Data mesh at Grab part I: Building trust through certification

Introduction

At Grab, our journey towards a more robust and scalable data ecosystem has been a continuous evolution.

Considering the size of our data lake and complexity of our ecosystem, with businesses spanning across ride hailing, food delivery, and financial services, we have been long past the point where a single centrally managed data warehouse could serve all these data needs. Over its first decade, Grab experienced dramatic growth. Like most growing businesses, teams in Grab prioritised delivering new features to meet the demands of their users. This meant that the task of data maintenance had to take a back seat so that development and stabilisation works can be focused to keep up with the growth. However, to prepare Grab for the next 10 years, especially for a future where AI is likely to play an important role, our leadership understood the need for high quality data foundation and gave a mandate to our data teams to uplevel our entire enterprise data ecosystem.
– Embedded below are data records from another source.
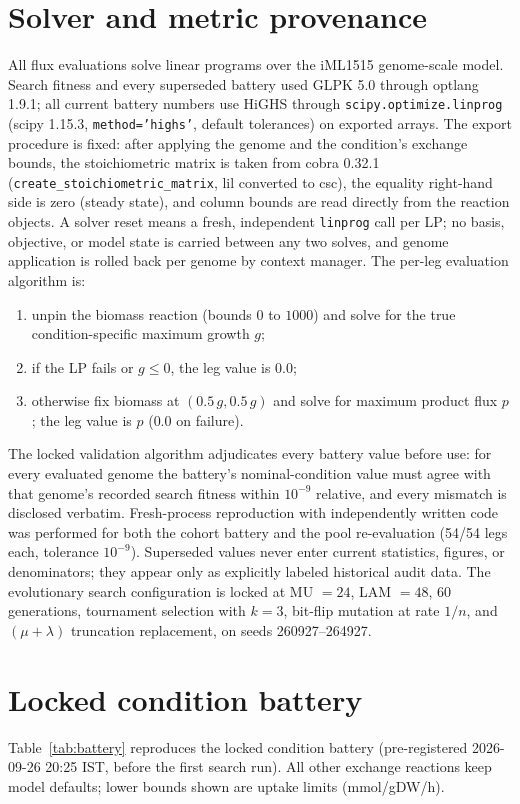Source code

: \documentclass[12pt,a4paper]{article}
\begin{document}
\section{Solver and metric provenance}
All flux evaluations solve linear programs over the iML1515 genome-scale model. Search fitness and every superseded battery used GLPK 5.0 through optlang 1.9.1; all current battery numbers use HiGHS through \texttt{scipy.optimize.linprog} (scipy 1.15.3, \texttt{method='highs'}, default tolerances) on exported arrays. The export procedure is fixed: after applying the genome and the condition's exchange bounds, the stoichiometric matrix is taken from cobra 0.32.1 (\texttt{create\_stoichiometric\_matrix}, lil converted to csc), the equality right-hand side is zero (steady state), and column bounds are read directly from the reaction objects. A solver reset means a fresh, independent \texttt{linprog} call per LP; no basis, objective, or model state is carried between any two solves, and genome application is rolled back per genome by context manager. The per-leg evaluation algorithm is:
\begin{enumerate}
\item unpin the biomass reaction (bounds $0$ to $1000$) and solve for the true condition-specific maximum growth $g$;
\item if the LP fails or $g \le 0$, the leg value is $0.0$;
\item otherwise fix biomass at $(0.5\,g, 0.5\,g)$ and solve for maximum product flux $p$; the leg value is $p$ ($0.0$ on failure).
\end{enumerate}
The locked validation algorithm adjudicates every battery value before use: for every evaluated genome the battery's nominal-condition value must agree with that genome's recorded search fitness within $10^{-9}$ relative, and every mismatch is disclosed verbatim. Fresh-process reproduction with independently written code was performed for both the cohort battery and the pool re-evaluation (54/54 legs each, tolerance $10^{-9}$). Superseded values never enter current statistics, figures, or denominators; they appear only as explicitly labeled historical audit data. The evolutionary search configuration is locked at MU $=24$, LAM $=48$, 60 generations, tournament selection with $k=3$, bit-flip mutation at rate $1/n$, and $(\mu+\lambda)$ truncation replacement, on seeds 260927--264927.

\section{Locked condition battery}
Table~\ref{tab:battery} reproduces the locked condition battery (pre-registered 2026-09-26 20:25 IST, before the first search run). All other exchange reactions keep model defaults; lower bounds shown are uptake limits (mmol/gDW/h).
\end{document}
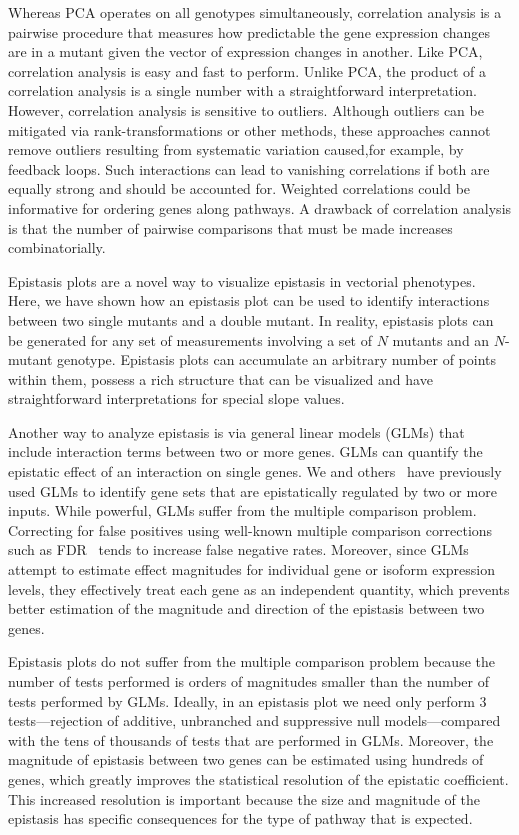 \documentclass[10pt, onecolumn]{article}
\begin{document}
Whereas PCA operates on all genotypes simultaneously, correlation analysis is a
pairwise procedure that measures how predictable the gene expression changes are
in a mutant given the vector of expression changes in another. Like PCA,
correlation analysis is easy and fast to perform. Unlike PCA, the product of a
correlation analysis is a single number with a straightforward interpretation.
However, correlation analysis is sensitive to outliers. Although outliers can be
mitigated via rank-transformations or other methods, these approaches cannot
remove outliers resulting from systematic variation caused,for example, by
feedback loops. Such interactions can lead to vanishing correlations if both are
equally strong and should be accounted for. Weighted correlations could be
informative for ordering genes along pathways. A drawback of correlation
analysis is that the number of pairwise comparisons that must be made increases
combinatorially.

Epistasis plots are a novel way to visualize epistasis in vectorial phenotypes.
Here, we have shown how an epistasis plot can be used to identify interactions
between two single mutants and a double mutant. In reality, epistasis plots
can be generated for any set of measurements involving a set of $N$ mutants and
an $N$-mutant genotype. Epistasis plots can accumulate an arbitrary number of
points within them, possess a rich structure that can be visualized and have
straightforward interpretations for special slope values.

Another way to analyze epistasis is via general linear models (GLMs) that include
interaction terms between two or more genes. GLMs can quantify the epistatic
effect of an interaction on single genes. We and others~\cite{Dixit2016,
Angeles-Albores2016a} have previously used GLMs to identify gene sets that are
epistatically regulated by two or more inputs. While powerful, GLMs suffer from
the multiple comparison problem. Correcting for false positives using well-known
multiple comparison corrections such as FDR~\cite{Storey2003} tends to increase
false negative rates.  Moreover, since GLMs attempt to estimate effect magnitudes
for individual gene or isoform expression levels, they effectively treat each gene
as an independent quantity, which prevents better estimation of the magnitude and
direction of the epistasis between two genes.

Epistasis plots do not suffer from the multiple comparison problem because the
number of tests performed is orders of magnitudes smaller than the number
of tests performed by GLMs. Ideally, in an epistasis plot we need only perform
3 tests---rejection of additive, unbranched and suppressive null models---compared
with the tens of thousands of tests that are performed in GLMs. Moreover, the
magnitude of epistasis between two genes can be estimated using hundreds of genes,
which greatly improves the statistical resolution of the epistatic coefficient.
This increased resolution is important because the size and magnitude of the
epistasis has specific consequences for the type of pathway that is expected.
\end{document}
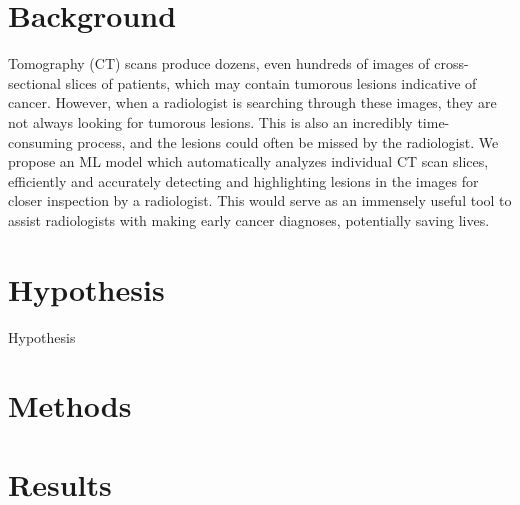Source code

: \section{Background}


 Tomography (CT) scans produce dozens, even hundreds of images of cross-sectional slices of patients, which may contain tumorous lesions indicative of cancer. However, when a radiologist is searching through these images, they are not always looking for tumorous lesions. This is also an incredibly time-consuming process, and the lesions could often be missed by the radiologist. We propose an ML model which automatically analyzes individual CT scan slices, efficiently and accurately detecting and highlighting lesions in the images for closer inspection by a radiologist.  This would serve as an immensely useful tool to assist radiologists with making early cancer diagnoses, potentially saving lives.


\section{Hypothesis}
Hypothesis\cite{deeplesion}

\section{Methods}

\section{Results}

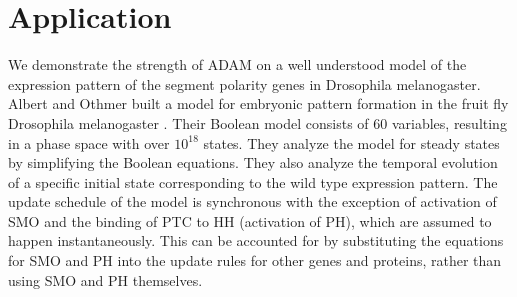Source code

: \documentclass[11pt]{amsart}
\begin{document}
\section{Application} \label{benchmarks}
We demonstrate the strength of ADAM on a well understood model of the expression
pattern of the segment polarity genes in Drosophila melanogaster. Albert and Othmer built a model for embryonic pattern formation in the fruit fly Drosophila melanogaster \cite{AO}. Their Boolean
model consists of 60 variables, resulting in a phase
space with over $10^{18}$ states. They analyze the model for steady states by simplifying the Boolean equations. They also analyze the temporal evolution of a specific initial state corresponding to the wild type expression pattern. The update schedule of the model is synchronous  with the exception of activation of SMO and the binding of PTC to HH (activation of PH), which are assumed to happen instantaneously. This can be accounted for by substituting the equations for SMO and PH into the update rules for other genes and proteins, rather than using SMO and PH themselves.
 
\end{document}
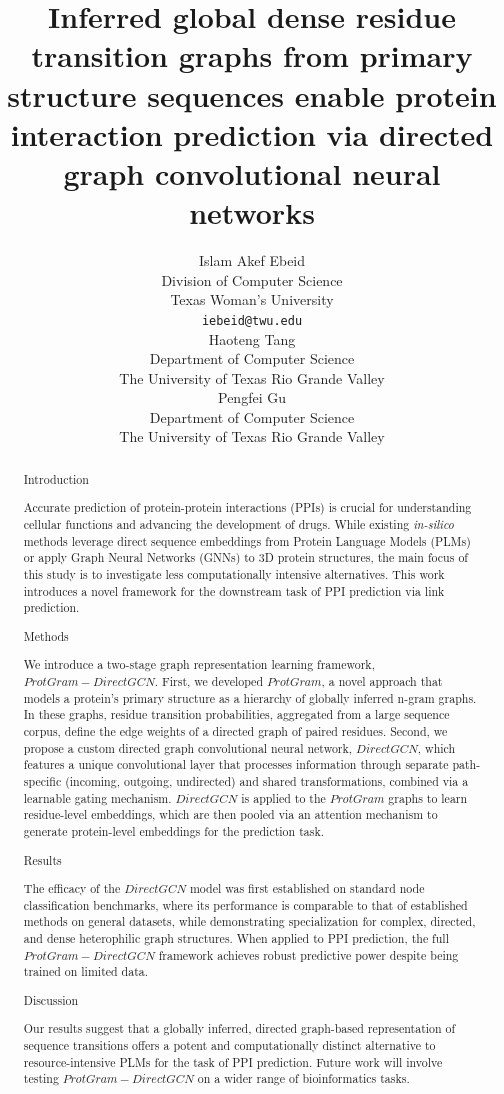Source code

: \documentclass[utf8]{article}
\author{
	Islam Akef Ebeid \\
	Division of Computer Science \\
	Texas Woman's University \\
	\texttt{iebeid@twu.edu} \\
	\And
	Haoteng Tang \\
	Department of Computer Science \\
	The University of Texas Rio Grande Valley \\
	\And
	Pengfei Gu \\
	Department of Computer Science \\
	The University of Texas Rio Grande Valley \\
}
\date{}
\begin{document}
	\title{Inferred global dense residue transition graphs from primary structure sequences enable protein interaction prediction via directed graph convolutional neural networks} 

	\maketitle
	\begin{abstract}
		Introduction
		
		Accurate prediction of protein-protein interactions (PPIs) is crucial for understanding cellular functions and advancing the development of drugs. While existing \textit{in-silico} methods leverage direct sequence embeddings from Protein Language Models (PLMs) or apply Graph Neural Networks (GNNs) to 3D protein structures, the main focus of this study is to investigate less computationally intensive alternatives. This work introduces a novel framework for the downstream task of PPI prediction via link prediction.
		
		Methods
		
		We introduce a two-stage graph representation learning framework, $ProtGram-DirectGCN$. First, we developed $ProtGram$, a novel approach that models a protein's primary structure as a hierarchy of globally inferred n-gram graphs. In these graphs, residue transition probabilities, aggregated from a large sequence corpus, define the edge weights of a directed graph of paired residues. Second, we propose a custom directed graph convolutional neural network, $DirectGCN$, which features a unique convolutional layer that processes information through separate path-specific (incoming, outgoing, undirected) and shared transformations, combined via a learnable gating mechanism. $DirectGCN$ is applied to the $ProtGram$ graphs to learn residue-level embeddings, which are then pooled via an attention mechanism to generate protein-level embeddings for the prediction task.
		
		Results
		
		The efficacy of the $DirectGCN$ model was first established on standard node classification benchmarks, where its performance is comparable to that of established methods on general datasets, while demonstrating specialization for complex, directed, and dense heterophilic graph structures. When applied to PPI prediction, the full $ProtGram-DirectGCN$ framework achieves robust predictive power despite being trained on limited data.
		
		Discussion
		
		Our results suggest that a globally inferred, directed graph-based representation of sequence transitions offers a potent and computationally distinct alternative to resource-intensive PLMs for the task of PPI prediction. Future work will involve testing $ProtGram-DirectGCN$ on a wider range of bioinformatics tasks.
	\end{abstract}
	
\end{document}
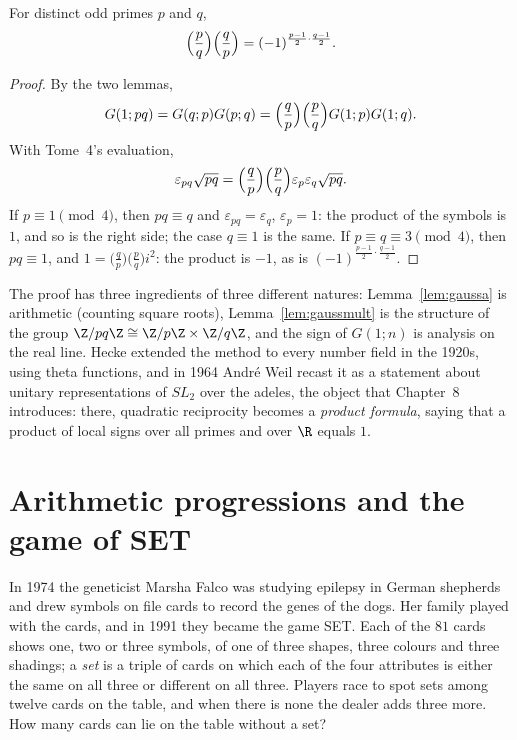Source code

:\begin{theorem}\label{thm:qr}
For distinct odd primes $p$ and $q$,
\[\Bigl(\frac pq\Bigr)\Bigl(\frac qp\Bigr)=(-1)^{\frac{p-1}2\cdot\frac{q-1}2}.\]
\end{theorem}
\begin{proof}
By the two lemmas,
\[G(1;pq)=G(q;p)G(p;q)=\Bigl(\frac qp\Bigr)\Bigl(\frac pq\Bigr)G(1;p)G(1;q).\]
With Tome~4's evaluation,
\[\varepsilon_{pq}\sqrt{pq}=\Bigl(\frac qp\Bigr)\Bigl(\frac pq\Bigr)\varepsilon_p\varepsilon_q\sqrt{pq}.\]
If $p\equiv1\pmod4$, then $pq\equiv q$ and $\varepsilon_{pq}=\varepsilon_q$,
$\varepsilon_p=1$: the product of the symbols is $1$, and so is the right side; the case $q\equiv1$ is the same. If $p\equiv q\equiv3\pmod 4$, then
$pq\equiv1$, and $1=\bigl(\frac qp\bigr)\bigl(\frac pq\bigr)i^2$: the product is $-1$, as is $(-1)^{\frac{p-1}2\cdot\frac{q-1}2}$.
\end{proof}

\begin{beauty}
The proof has three ingredients of three different natures: Lemma~\ref{lem:gaussa} is arithmetic (counting square roots),
Lemma~\ref{lem:gaussmult} is the structure of the group $\Z/pq\Z\cong\Z/p\Z\times\Z/q\Z$, and the sign of $G(1;n)$ is analysis on the real
line. Hecke extended the method to every number field in the 1920s, using theta functions, and in 1964 Andr\'e Weil recast it as a
statement about unitary representations of $SL_2$ over the adeles, the object that Chapter~8 introduces: there, quadratic reciprocity
becomes a \emph{product formula}, saying that a product of local signs over all primes and over $\R$ equals $1$.
\end{beauty}

\section{Arithmetic progressions and the game of SET}

In 1974 the geneticist Marsha Falco was studying epilepsy in German shepherds and drew symbols on file cards to record the genes of
the dogs. Her family played with the cards, and in 1991 they became the game SET. Each of the $81$ cards shows one, two or three
symbols, of one of three shapes, three colours and three shadings; a \emph{set} is a triple of cards on which each of the four attributes
is either the same on all three or different on all three. Players race to spot sets among twelve cards on the table, and when there
is none the dealer adds three more. How many cards can lie on the table without a set?

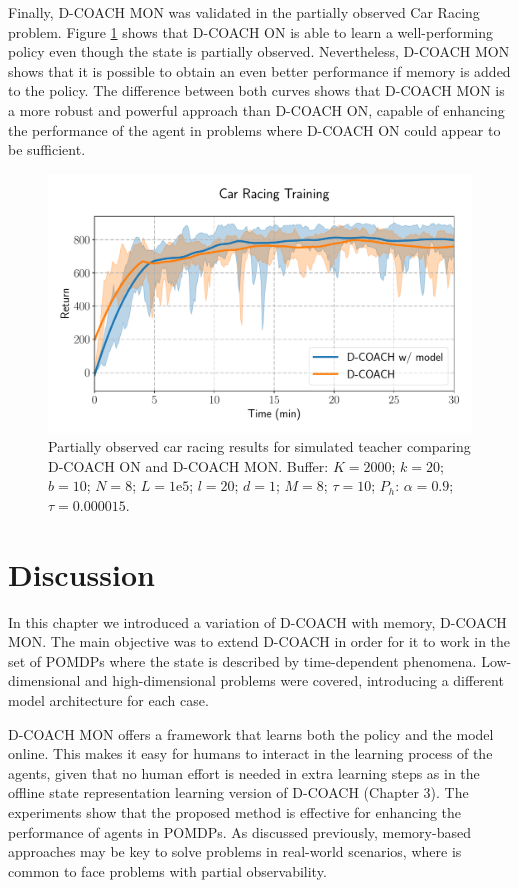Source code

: Finally, D-COACH MON was validated in the partially observed Car Racing problem. Figure \ref{fig:po_cr} shows that D-COACH ON is able to learn a well-performing policy even though the state is partially observed. Nevertheless, D-COACH MON shows that it is possible to obtain an even better performance if memory is added to the policy. The difference between both curves shows that D-COACH MON is a more robust and powerful approach than D-COACH ON, capable of enhancing the performance of the agent in problems where D-COACH ON could appear to be sufficient.

\begin{figure}[h]
    \centering
    \includegraphics[width=0.9\linewidth]{imagenes/cap3/car_racing_lstm.pdf}
    \caption{Partially observed car racing results for simulated teacher comparing D-COACH ON and D-COACH MON.  Buffer: $K = 2000$; $k=20$; $b=10$; $N = 8$; $L=1\mathrm{e}5$; $l=20$; $d=1$; $M=8$; $\tau=10$; $P_{h}$: $\alpha = 0.9$; $\tau = 0.000015$.}
    \label{fig:po_cr}
\end{figure}

\section{Discussion}
In this chapter we introduced a variation of D-COACH with memory, D-COACH MON. The main objective was to extend D-COACH in order for it to work in the set of POMDPs where the state is described by time-dependent phenomena. Low-dimensional and high-dimensional problems were covered, introducing a different model architecture for each case. 

D-COACH MON offers a framework that learns both the policy and the model online. This makes it easy for humans to interact in the learning process of the agents, given that no human effort is needed in extra learning steps as in the offline state representation learning version of D-COACH (Chapter 3). The experiments show that the proposed method is effective for enhancing the performance of agents in POMDPs. As discussed previously, memory-based approaches may be key to solve problems in real-world scenarios, where is common to face problems with partial observability. 

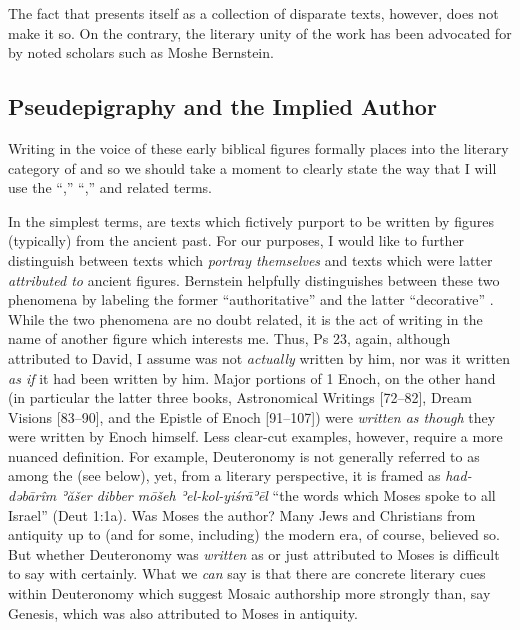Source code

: The fact that \ga presents itself as a collection of disparate texts, however, does not make it so. On the contrary, the literary unity of the work has been advocated for by noted scholars such as Moshe Bernstein.\autocite{bernstein_jbl2009}
 
 
 \subsection{Pseudepigraphy and the Implied Author}
 Writing in the voice of these early biblical figures formally places \ga into the literary category of \psy and so we should take a moment to clearly state the way that I will use the ``\psy,'' ``\psa,'' and related terms.\autocites[The topic of \psy has received a large amount of very sophisticated attention in recent years. See especially][]{mroczek2016}{tigchelaar_tigchelaar2014}{reed_towsend-moulie2011}{reed_jts2009}{reed_ditomasso-turcescu2008}{najman_hilhorst-puech2007}{najman2003}

 In the simplest terms, \psa are texts which fictively purport to be written by figures (typically) from the ancient past. For our purposes, I would like to further distinguish between texts which \emph{portray themselves} and texts which were latter \emph{attributed to} ancient figures. Bernstein helpfully distinguishes between these two phenomena by labeling the former ``authoritative'' \psy and the latter ``decorative'' \psy.\autocite[He also identifies a third form, ``convenient'' \psy which is located somewhere between the two. I do not find this category as helpful.][3--7]{bernstein_chazon-etal1999} While the two phenomena are no doubt related, it is the act of writing in the name of another figure which interests me. Thus, Ps 23, again, although attributed to David, I assume was not \emph{actually} written by him, nor was it written \emph{as if} it had been written by him. Major portions of 1 Enoch, on the other hand (in particular the latter three books, Astronomical Writings {[}72--82{]}, Dream Visions {[}83--90{]}, and the Epistle of Enoch {[}91--107{]}) were \emph{written as though} they were written by Enoch himself. Less clear-cut examples, however, require a more nuanced definition. For example, Deuteronomy is not generally referred to as among the \psa (see below), yet, from a literary perspective, it is framed as \emph{had-dəbārîm ʾăšer dibber mōšeh ʾel-kol-yiśrāʾēl} ``the words which Moses spoke to all Israel'' (Deut 1:1a). Was Moses the author? Many Jews and Christians from antiquity up to (and for some, including) the modern era, of course, believed so. But whether Deuteronomy was \emph{written} as \psa or just attributed to Moses is difficult to say with certainly. What we \emph{can} say is that there are concrete literary cues within Deuteronomy which suggest Mosaic authorship more strongly than, say Genesis, which was also attributed to Moses in antiquity.


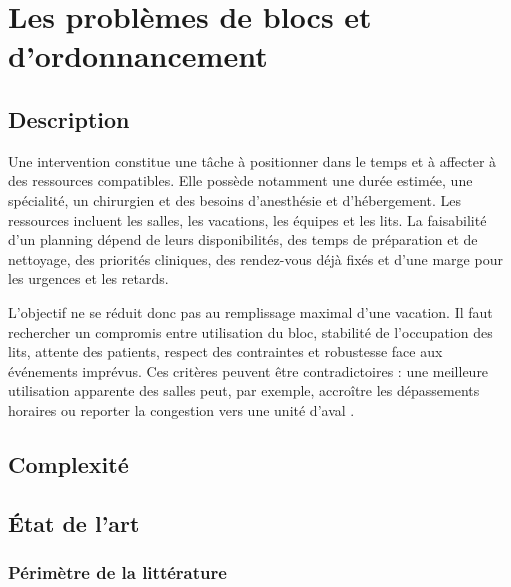 \chapter{Les problèmes de blocs et d'ordonnancement}
\label{chap:probleme}

\section{Description}

Une intervention constitue une tâche à positionner dans le temps et à affecter à des ressources compatibles. Elle possède notamment une durée estimée, une spécialité, un chirurgien et des besoins d'anesthésie et d'hébergement. Les ressources incluent les salles, les vacations, les équipes et les lits. La faisabilité d'un planning dépend de leurs disponibilités, des temps de préparation et de nettoyage, des priorités cliniques, des rendez-vous déjà fixés et d'une marge pour les urgences et les retards.

L'objectif ne se réduit donc pas au remplissage maximal d'une vacation. Il faut rechercher un compromis entre utilisation du bloc, stabilité de l'occupation des lits, attente des patients, respect des contraintes et robustesse face aux événements imprévus. Ces critères peuvent être contradictoires : une meilleure utilisation apparente des salles peut, par exemple, accroître les dépassements horaires ou reporter la congestion vers une unité d'aval \parencite{alamin2025,schouten2023}.


\section{Complexité}


\section{État de l'art}

\subsection{Périmètre de la littérature}

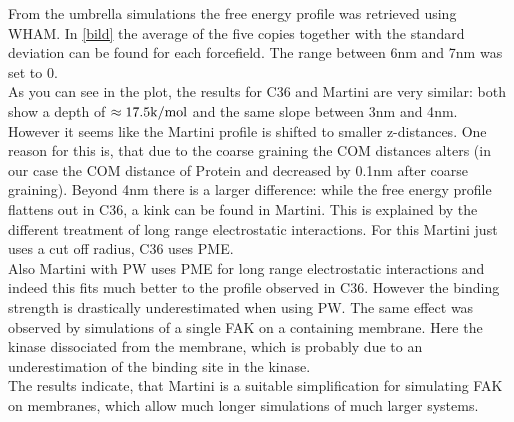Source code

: From the umbrella simulations the free energy profile was retrieved using \gromacs{} WHAM. In \autoref{bild} the average of the five copies together with the standard deviation can be found for each forcefield. The range between 6$\si{\nano\metre}$ and 7$\si{\nano\metre}$ was set to 0.\\
As you can see in the plot, the results for C36 and Martini are very similar: both show a depth of $\approx 17.5 \si{\kilo\cal/\mole}$ and the same slope between 3$\si{\nano\metre}$ and 4$\si{\nano\metre}$. However it seems like the Martini profile is shifted to smaller z-distances. One reason for this is, that due to the coarse graining the COM distances alters (in our case the COM distance of Protein and \pip{} decreased by 0.1$\si{\nano\metre}$ after coarse graining). Beyond 4$\si{\nano\metre}$ there is a larger difference: while the free energy profile flattens out in C36, a kink can be found in Martini. This is explained by the different treatment of long range electrostatic interactions. For this Martini just uses a cut off radius, C36 uses PME.\\
Also Martini with PW uses PME for long range electrostatic interactions and indeed this fits much better to the profile observed in C36. However the binding strength is drastically underestimated when using PW. The same effect was observed by simulations of a single FAK on a \pip{} containing membrane. Here the kinase dissociated from the membrane, which is probably due to an underestimation of the \pip{} binding site in the kinase.\\
The results indicate, that Martini is a suitable simplification for simulating FAK on membranes, which allow much longer simulations of much larger systems.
Acknowledging the rising need for data-driven insights and the continuous expansion of our data repository, we initiated our data mesh journey, named the Signals Marketplace, in 2024.

However, this journey was far from simple. We encountered several critical challenges that required a significant transformation in our approach to data management. Some of the challenges encountered include:

High volume and variety of data being generated: Grab’s diverse operations created both opportunities and complexities. Effectively harnessing this wealth of information required a scalable, streamlined and accessible approach.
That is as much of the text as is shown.